» WHAT NEEDS TO BE DONE
Every record is to be printed exactly as written; pictures are to be omitted.
☆ ☆ ☆
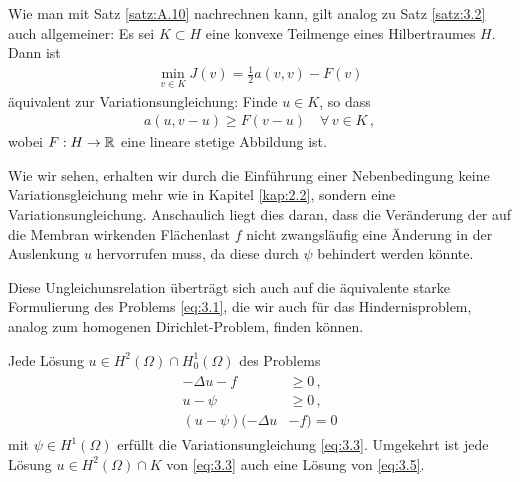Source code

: \begin{bem}\label{bem:3.3}
Wie man mit Satz \ref{satz:A.10} nachrechnen kann, gilt analog zu Satz \ref{satz:3.2} auch allgemeiner: Es sei $K\subset H$ eine konvexe Teilmenge eines Hilbertraumes $H$. Dann ist
\begin{align*}
	\min_{v\in K} J(v) = \frac 1 2 a(v,v)-F(v)
\end{align*}
äquivalent zur Variationsungleichung: Finde $u \in K$, so dass
\begin{align*}
	a(u,v-u) \ge F(v-u) \quad \forall \, v \in K \, ,
\end{align*}
wobei $F :H\rightarrow \mathbb{R}$ eine lineare stetige Abbildung ist.
\end{bem}


Wie wir sehen, erhalten wir durch die Einführung einer Nebenbedingung keine Variationsgleichung mehr wie in Kapitel \ref{kap:2.2}, sondern eine Variationsungleichung. Anschaulich liegt dies daran, dass die Veränderung der auf die Membran wirkenden Flächenlast $f$ nicht zwangsläufig eine Änderung in der Auslenkung $u$ hervorrufen muss, da diese durch $\psi$ behindert werden könnte. 

Diese Ungleichunsrelation überträgt sich auch auf die äquivalente starke Formulierung des Problems \eqref{eq:3.1}, die wir auch für das Hindernisproblem, analog zum homogenen Dirichlet-Problem, finden können.


\begin{satz}\label{satz:3.4} Jede Lösung $u \in H^2(\Omega) \cap H^1_0(\Omega)$ des Problems
\begin{align}\label{eq:3.5}
\begin{aligned}
	-\Delta u -f&\ge 0\, , \\
	u-\psi &\ge 0\, ,  \\
	(u-\psi) (-\Delta u &- f) = 0
\end{aligned}
\end{align}
mit $\psi \in H^1(\Omega)$ erfüllt die Variationsungleichung \eqref{eq:3.3}. Umgekehrt ist jede Lösung $u\in H^2(\Omega) \cap K$ von \eqref{eq:3.3} auch eine Lösung von \eqref{eq:3.5}.
\end{satz}

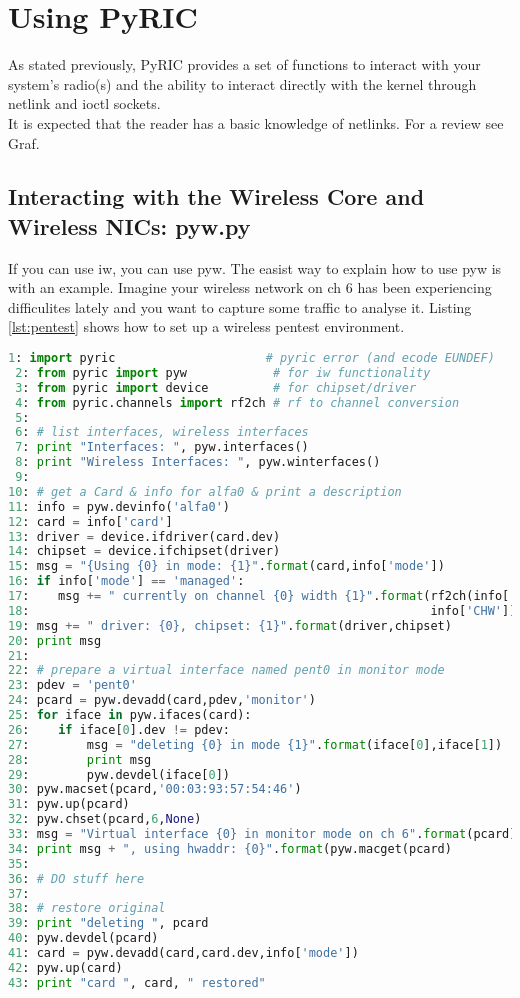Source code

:\documentclass[11pt]{article}
\begin{document}
\section{Using PyRIC}\label{sec:using}
As stated previously, PyRIC provides a set of functions to interact with your 
system's radio(s) and the ability to interact directly with the kernel through
netlink and ioctl sockets. \\

It is expected that the reader has a basic knowledge of netlinks. For a 
review see Graf\cite{libnl}. 

\subsection{Interacting with the Wireless Core and Wireless NICs: pyw.py}
If you can use iw, you can use pyw. The easist way to explain how to use pyw is 
with an example. Imagine your wireless network on ch 6 has been experiencing 
difficulites lately and you want to capture some traffic to analyse it. Listing 
\ref{lst:pentest} shows how to set up a wireless pentest environment. \\

\begin{lstlisting}[caption={Setting up a Wireless Pentest Environment},
                   label={lst:pentest},
                   language=Python]
 1: import pyric                     # pyric error (and ecode EUNDEF)
 2: from pyric import pyw            # for iw functionality
 3: from pyric import device         # for chipset/driver
 4: from pyric.channels import rf2ch # rf to channel conversion
 5:
 6: # list interfaces, wireless interfaces
 7: print "Interfaces: ", pyw.interfaces()
 8: print "Wireless Interfaces: ", pyw.winterfaces()
 9:
10: # get a Card & info for alfa0 & print a description
11: info = pyw.devinfo('alfa0') 
12: card = info['card']
13: driver = device.ifdriver(card.dev)
14: chipset = device.ifchipset(driver)
15: msg = "{Using {0} in mode: {1}".format(card,info['mode'])
16: if info['mode'] == 'managed':
17:    msg += " currently on channel {0} width {1}".format(rf2ch(info['RF']),
18:                                                        info['CHW'])
19: msg += " driver: {0}, chipset: {1}".format(driver,chipset)
20: print msg
21:
22: # prepare a virtual interface named pent0 in monitor mode
23: pdev = 'pent0'
24: pcard = pyw.devadd(card,pdev,'monitor')
25: for iface in pyw.ifaces(card):
26:    if iface[0].dev != pdev:
27:        msg = "deleting {0} in mode {1}".format(iface[0],iface[1])
28:        print msg
29:        pyw.devdel(iface[0])
30: pyw.macset(pcard,'00:03:93:57:54:46')
31: pyw.up(pcard)
32: pyw.chset(pcard,6,None)
33: msg = "Virtual interface {0} in monitor mode on ch 6".format(pcard)
34: print msg + ", using hwaddr: {0}".format(pyw.macget(pcard)
35: 
36: # DO stuff here
37:
38: # restore original
39: print "deleting ", pcard
40: pyw.devdel(pcard)
41: card = pyw.devadd(card,card.dev,info['mode'])
42: pyw.up(card)
43: print "card ", card, " restored"   
\end{lstlisting}
\end{document}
☆ ☆ ☆
» EXERCISE OUTPUT
Source code

: \begin{bem}\label{bem:3.3}
Wie man mit Satz \ref{satz:A.10} nachrechnen kann, gilt analog zu Satz \ref{satz:3.2} auch allgemeiner: Es sei $K\subset H$ eine konvexe Teilmenge eines Hilbertraumes $H$. Dann ist
\begin{align*}
	\min_{v\in K} J(v) = \frac 1 2 a(v,v)-F(v)
\end{align*}
äquivalent zur Variationsungleichung: Finde $u \in K$, so dass
\begin{align*}
	a(u,v-u) \ge F(v-u) \quad \forall \, v \in K \, ,
\end{align*}
wobei $F :H\rightarrow \mathbb{R}$ eine lineare stetige Abbildung ist.
\end{bem}


Wie wir sehen, erhalten wir durch die Einführung einer Nebenbedingung keine Variationsgleichung mehr wie in Kapitel \ref{kap:2.2}, sondern eine Variationsungleichung. Anschaulich liegt dies daran, dass die Veränderung der auf die Membran wirkenden Flächenlast $f$ nicht zwangsläufig eine Änderung in der Auslenkung $u$ hervorrufen muss, da diese durch $\psi$ behindert werden könnte. 

Diese Ungleichunsrelation überträgt sich auch auf die äquivalente starke Formulierung des Problems \eqref{eq:3.1}, die wir auch für das Hindernisproblem, analog zum homogenen Dirichlet-Problem, finden können.


\begin{satz}\label{satz:3.4} Jede Lösung $u \in H^2(\Omega) \cap H^1_0(\Omega)$ des Problems
\begin{align}\label{eq:3.5}
\begin{aligned}
	-\Delta u -f&\ge 0\, , \\
	u-\psi &\ge 0\, ,  \\
	(u-\psi) (-\Delta u &- f) = 0
\end{aligned}
\end{align}
mit $\psi \in H^1(\Omega)$ erfüllt die Variationsungleichung \eqref{eq:3.3}. Umgekehrt ist jede Lösung $u\in H^2(\Omega) \cap K$ von \eqref{eq:3.3} auch eine Lösung von \eqref{eq:3.5}.
\end{satz}

Source code

:\documentclass[11pt]{article}
\begin{document}
\section{Using PyRIC}\label{sec:using}
As stated previously, PyRIC provides a set of functions to interact with your 
system's radio(s) and the ability to interact directly with the kernel through
netlink and ioctl sockets. \\

It is expected that the reader has a basic knowledge of netlinks. For a 
review see Graf\cite{libnl}. 

\subsection{Interacting with the Wireless Core and Wireless NICs: pyw.py}
If you can use iw, you can use pyw. The easist way to explain how to use pyw is 
with an example. Imagine your wireless network on ch 6 has been experiencing 
difficulites lately and you want to capture some traffic to analyse it. Listing 
\ref{lst:pentest} shows how to set up a wireless pentest environment. \\

\begin{lstlisting}[caption={Setting up a Wireless Pentest Environment},
                   label={lst:pentest},
                   language=Python]
 1: import pyric                     # pyric error (and ecode EUNDEF)
 2: from pyric import pyw            # for iw functionality
 3: from pyric import device         # for chipset/driver
 4: from pyric.channels import rf2ch # rf to channel conversion
 5:
 6: # list interfaces, wireless interfaces
 7: print "Interfaces: ", pyw.interfaces()
 8: print "Wireless Interfaces: ", pyw.winterfaces()
 9:
10: # get a Card & info for alfa0 & print a description
11: info = pyw.devinfo('alfa0') 
12: card = info['card']
13: driver = device.ifdriver(card.dev)
14: chipset = device.ifchipset(driver)
15: msg = "{Using {0} in mode: {1}".format(card,info['mode'])
16: if info['mode'] == 'managed':
17:    msg += " currently on channel {0} width {1}".format(rf2ch(info['RF']),
18:                                                        info['CHW'])
19: msg += " driver: {0}, chipset: {1}".format(driver,chipset)
20: print msg
21:
22: # prepare a virtual interface named pent0 in monitor mode
23: pdev = 'pent0'
24: pcard = pyw.devadd(card,pdev,'monitor')
25: for iface in pyw.ifaces(card):
26:    if iface[0].dev != pdev:
27:        msg = "deleting {0} in mode {1}".format(iface[0],iface[1])
28:        print msg
29:        pyw.devdel(iface[0])
30: pyw.macset(pcard,'00:03:93:57:54:46')
31: pyw.up(pcard)
32: pyw.chset(pcard,6,None)
33: msg = "Virtual interface {0} in monitor mode on ch 6".format(pcard)
34: print msg + ", using hwaddr: {0}".format(pyw.macget(pcard)
35: 
36: # DO stuff here
37:
38: # restore original
39: print "deleting ", pcard
40: pyw.devdel(pcard)
41: card = pyw.devadd(card,card.dev,info['mode'])
42: pyw.up(card)
43: print "card ", card, " restored"   
\end{lstlisting}
\end{document}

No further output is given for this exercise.